自慢ではないが、10月からこの仕事を始めて、その大事な大事な入館証を持っていくのを忘れたことが2回ある。1回目は、ノートを持って行ってたので、すぐそばのカフェで微弱な社内無線LANの電波を頼りに、なんとか作業を進めることができた。総合受付が開く時間になると、対応してもらえるので。

入館証を忘れた2回目のときの話。ビルの目の前で、いざ入館証を出そうとしたとき、絶望的な気持ちになった。あ、忘れた。旧いノートをオフィスに起きパソすることで、ずっと使ってたパソコンバッグから、いつものお気に入りのメッセンジャーズバッグに換えたのはいいが、入館証を移し換えてない。

絶望しかない。起きパソしたからノートPCも持ってないし、総合受付が開くまでには1時間以上ある。その間に朝イチの重要任務の締切もきてしまう。2秒と躊躇せず、責任者の方に電話してた。たまたま会社のそばに住んでおられる方で。事情を説明すると、ではすぐ行きましょうと。泣きそうになった。

一緒に作業する在宅スタッフの方との最低限のやりとりはiPhoneでskypeでできる。便利な世の中だ。例のカフェでアッサム飲んでたら責任者の方が駆けつけてくださり、なんとかフロアに入れてもらった。そこから落ち着いて通常業務。まったくビハインドは感じない。なにがいいたいかというと、責任者の方への感謝と

いままでもちゃんと仕事してたけど、これからはいままで以上に、頑張ろうかな、と思ったという話。

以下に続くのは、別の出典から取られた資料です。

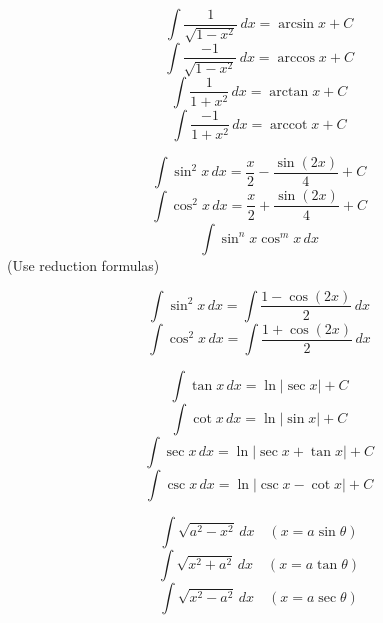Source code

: \documentclass{report}
\DeclareMathOperator{\arccot}{arccot}
\begin{document}
\begin{multicols}{2}
    \[
    \int \frac{1}{\sqrt{1-x^2}} \, dx = \arcsin x + C
    \]
    \[
    \int \frac{-1}{\sqrt{1-x^2}} \, dx = \arccos x + C
    \]
    \[
    \int \frac{1}{1+x^2} \, dx = \arctan x + C
    \]
    \[
    \int \frac{-1}{1+x^2} \, dx = \arccot x + C
    \]

    \[
    \int \sin^2 x \, dx = \frac{x}{2} - \frac{\sin(2x)}{4} + C
    \]
    \[
    \int \cos^2 x \, dx = \frac{x}{2} + \frac{\sin(2x)}{4} + C
    \]
    \[
    \int \sin^n x \cos^m x \, dx
    \]
    (Use reduction formulas)

    \[
    \int \sin^2 x \, dx = \int \frac{1 - \cos(2x)}{2} \, dx
    \]
    \[
    \int \cos^2 x \, dx = \int \frac{1 + \cos(2x)}{2} \, dx
    \]

    \[
    \int \tan x \, dx = \ln|\sec x| + C
    \]
    \[
    \int \cot x \, dx = \ln|\sin x| + C
    \]
    \[
    \int \sec x \, dx = \ln|\sec x + \tan x| + C
    \]
    \[
    \int \csc x \, dx = \ln|\csc x - \cot x| + C
    \]

    \[
    \int \sqrt{a^2 - x^2} \, dx \quad (x = a\sin\theta)
    \]
    \[
    \int \sqrt{x^2 + a^2} \, dx \quad (x = a\tan\theta)
    \]
    \[
    \int \sqrt{x^2 - a^2} \, dx \quad (x = a\sec\theta)
    \]
\end{multicols}
\end{document}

ぜんぜんおもしろくない話で、申し訳ない。それともうひとつ決意発表。前にも書いたけど、やっぱそろそろ真剣に身を固めないといけないと思うので、こないだも書いたけど若いおねえさんを飲みに誘ったり

といった、文字通り、うつつを抜かす、ことは厳に謹もうと思った。刹那的、だよな。若いお姉さんが、オグラさんステキ、結婚して、っていってくれる可能性は火星に生物が住んでる確率よりもはるかに低いわけで。そう考えたら、しっかり仕事と地域活動をガッツリやって、福運とお金を貯めて、現実的な

現実的な課題をひとつひとつ乗り越えてゆこう。そう、僕はひろみ郷でも加藤茶でも孫正義でもYahooジャパンのナンバー2でもない。ただのなんの取り柄もない中年フリーターだ。(笑)

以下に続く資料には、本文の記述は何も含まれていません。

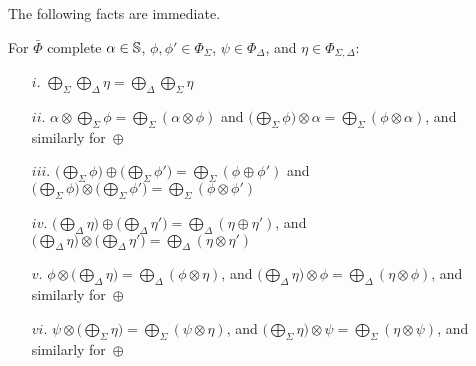 \noindent 
The following facts are immediate.
%
\begin{lemma}
For $\bar\Phi$ complete %
$\alpha \in \mathbb{S}$,
$\phi, \phi' \in \Phi_{\Sigma}$,
$\psi \in \Phi_{\Delta}$, and
$\eta \in \Phi_{\Sigma, \Delta}$:
%
\begin{enumerate}
\item[$i.$]
\( \bigoplus_{\Sigma}\bigoplus_{\Delta} \eta = \bigoplus_{\Delta}\bigoplus_{\Sigma} \eta \)
\item[$ii.$] 
\( \alpha \otimes \bigoplus_{\Sigma} \phi = \bigoplus_{\Sigma} (\alpha \otimes \phi) \) and
\( \bigl( \bigoplus_{\Sigma} \phi \bigr) \otimes\alpha = \bigoplus_{\Sigma} (\phi \otimes \alpha) \),
and similarly for~$\oplus$
\item[$iii.$]
\( \bigl(\bigoplus_{\Sigma} \phi\bigr) \oplus \bigl(\bigoplus_{\Sigma} \phi'\bigr) 
   = \bigoplus_{\Sigma} (\phi \oplus \phi') \) and
\( \bigl(\bigoplus_{\Sigma} \phi\bigr) \otimes \bigl(\bigoplus_{\Sigma} \phi'\bigr) 
   = \bigoplus_{\Sigma} (\phi \otimes \phi') \)
\item[$iv.$] 
\( \bigl(\bigoplus_{\Delta} \eta\bigr) \oplus \bigl(\bigoplus_{\Delta} \eta' \bigr) = 
 \bigoplus_{\Delta} (\eta \oplus \eta') \), and
\( \bigl(\bigoplus_{\Delta} \eta\bigr) \otimes \bigl(\bigoplus_{\Delta} \eta' \bigr) = 
 \bigoplus_{\Delta} (\eta \otimes \eta') \)
\item[$v.$] 
\( \phi \otimes \bigl(\bigoplus_{\Delta} \eta\bigr) = \bigoplus_{\Delta} (\phi \otimes \eta) \), and
\( \bigl(\bigoplus_{\Delta} \eta\bigr) \otimes \phi = \bigoplus_{\Delta} (\eta \otimes \phi) \),
and similarly for~$\oplus$
\item[$vi.$] 
\( \psi \otimes \bigl(\bigoplus_{\Sigma} \eta\bigr) = \bigoplus_{\Sigma} (\psi \otimes \eta) \), and
\( \bigl(\bigoplus_{\Sigma} \eta\bigr) \otimes \psi = \bigoplus_{\Sigma} (\eta \otimes \psi) \),
and similarly for~$\oplus$
\end{enumerate}
\end{lemma}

それともうひとつ、焦るのはきっぱりやめようと思った。いまさらジタバタしたところで、おっさんに46も47も48も、そう変わらんでしょう(笑)。急いては事をし損じる。昔の人はいいことを言った。しっかり仕事して、じっくり状況を整えて、できれば家の片付けもして、時を作り、時を待とう。

なんかそう思えたのは、こないだのネットで知り合ったおねえさんとの気まずい別れがあったのと、あとはインドの不可触民の少女のむごたらしい遺体の写真を見たから。たぶん自分の中に芽生えた静かな怒りは、死ぬまで永遠に消えない。途切れない。おそらくは僕の人生を通貫する通奏低音になるのだと思う。

せっかく人間に生まれてきたのに、人間扱いされず、それどころか、最後までむごたらしい姿で亡くなっていく、そういう人がこの地球のどこかにいらっしゃる。もしかしたら、日本みたいな幸せな国のほうが少ないのかもしれない。そのことに気づいた。ようやく気づいた。いますぐ僕はインドに飛んで

マザーテレサのように貧しい人たちのために全人生を捧げることはできないから、自分の身近な人たちのために尽くすこと、自分が接する子どもたちに自分の頭で考える喜びを少しでも多く知っていただくこと、この世のすべての不幸な人たちのために祈ること。幸せな結婚をして、その誰かを幸せにすること。